- **Exercise material**:
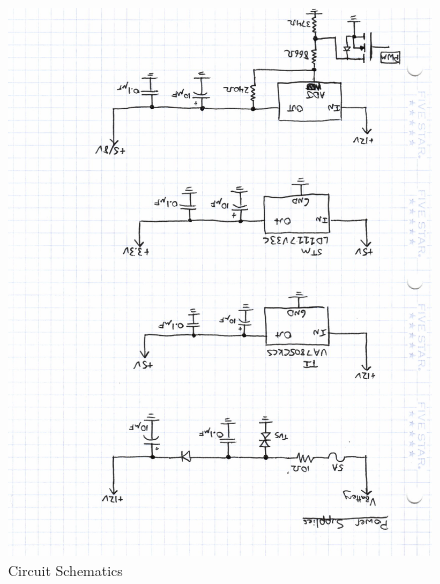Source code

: \documentclass[12pt,letterpaper]{article}
\begin{document}
\begin{figure}[H]
\centering
\includegraphics[page=3, totalheight=20cm, angle=180]{images/circuit_sch.pdf}
\caption{Circuit Schematics}
\label{fig: image}
\end{figure}
\end{document}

- **Aim of the task**: Verbatim copy, images excluded: transcribe all the entries above.

- **Result**:
Source code

: \documentclass[12pt,letterpaper]{article}
\begin{document}
\begin{figure}[H]
\centering
\includegraphics[page=3, totalheight=20cm, angle=180]{images/circuit_sch.pdf}
\caption{Circuit Schematics}
\label{fig: image}
\end{figure}
\end{document}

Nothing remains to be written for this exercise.